In the field of computer graphics, texture mapping is a known technique used to create the appearance of complexity on the surface of rendered objects without actually having to model every detail of the object's surface. Typically, the technique involves mapping a two-dimensional function or array (the texture) onto an object in three-dimensional object space and then projecting the resultant image back to two-dimensional screen space for display. The phrase "texture map" refers to the function or array that is used in the texture mapping process. A common two-dimensional texture map might consist of a repeatable pattern for representing a material, such as wood or marble for example. Three-dimensional texture maps are also used, but not as frequently. Three-dimensional texture maps are usually larger than two-dimensional texture maps. Texture maps are made up of a plurality of numerical values called texels. A texel's numerical value usually corresponds to an RGB color value and perhaps also to an alpha transparency value. (Other parameters may be included in texture maps in addition to, or in lieu of, RGB and alpha values.) A texel's location within a texture map may be designated using s,t coordinates.
A technique known as MIP mapping is also used in texture mapping. MIP mapping involves down-sampling a base texture map numerous times to develop a series of smaller texture maps, each of which represents the base map at a predetermined lower level of resolution. Typically, a map number is assigned to each map. For example, for a system in which two textures were stored, each at four different levels of resolution, eight unique map numbers would be required to refer to the texture maps individually. In systems that use MIP mapping, not only must the base map for each texture be stored in memory, but so must each of the downsampled maps for each texture. Thus, while texture maps yield important efficiencies for rendering complex images, they can become burdensome in terms of the amount of memory that is required to store them. Indeed, the size of the texture maps used to render an image can in some cases be larger than the rendered image itself.

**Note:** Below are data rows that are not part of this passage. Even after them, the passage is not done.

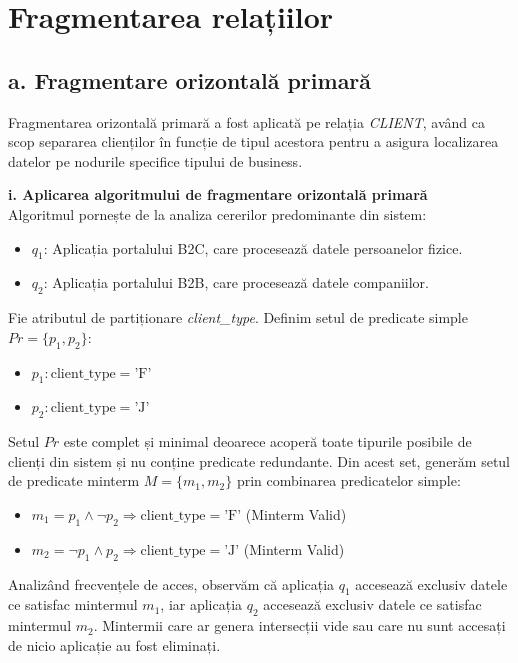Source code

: \chapter{Fragmentarea relațiilor}
\label{chap:fragmentare}

\section*{a. Fragmentare orizontală primară}

Fragmentarea orizontală primară a fost aplicată pe relația \textit{CLIENT}, având ca scop separarea clienților în funcție de tipul acestora pentru a asigura localizarea datelor pe nodurile specifice tipului de business.

\textbf{i. Aplicarea algoritmului de fragmentare orizontală primară}\\
Algoritmul pornește de la analiza cererilor predominante din sistem:
\begin{itemize}
    \item $q_1$: Aplicația portalului B2C, care procesează datele persoanelor fizice.
    \item $q_2$: Aplicația portalului B2B, care procesează datele companiilor.
\end{itemize}

Fie atributul de partiționare \textit{client\_type}. Definim setul de predicate simple $Pr = \{p_1, p_2\}$:
\begin{itemize}
    \item $p_1 : \text{client\_type} = \text{'F'}$
    \item $p_2 : \text{client\_type} = \text{'J'}$
\end{itemize}

Setul $Pr$ este complet și minimal deoarece acoperă toate tipurile posibile de clienți din sistem și nu conține predicate redundante. Din acest set, generăm setul de predicate minterm $M = \{m_1, m_2\}$ prin combinarea predicatelor simple:
\begin{itemize}
    \item $m_1 = p_1 \wedge \neg p_2 \Rightarrow \text{client\_type} = \text{'F'}$ (Minterm Valid)
    \item $m_2 = \neg p_1 \wedge p_2 \Rightarrow \text{client\_type} = \text{'J'}$ (Minterm Valid)
\end{itemize}

Analizând frecvențele de acces, observăm că aplicația $q_1$ accesează exclusiv datele ce satisfac mintermul $m_1$, iar aplicația $q_2$ accesează exclusiv datele ce satisfac mintermul $m_2$. Mintermii care ar genera intersecții vide sau care nu sunt accesați de nicio aplicație au fost eliminați.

One technique now being used to address the storage problem associated with texture maps is to store the texture maps in the system memory of the host computer rather than in a dedicated texture memory located within the graphics subsystem. This new technique is beneficial to the extent that it eliminates or reduces the need for a large, dedicated texture memory in the graphics subsystem. On the other hand, this new technique also creates a new problem for systems that utilize hardware rendering instead of software rendering: The rendering hardware of the graphics subsystem must make frequent use of the system bus to access large amounts of texture data stored in system memory. This places significant bandwidth demands on both the system bus and system memory.
Because of these memory space and bandwidth problems associated with texture mapping, it has become popular to logically partition stored texture maps into a number of equally-sized blocks. This is done because it is usually more efficient from a bus and memory utilization point of view to retrieve an entire block of texture data from system memory than to retrieve one texel at a time.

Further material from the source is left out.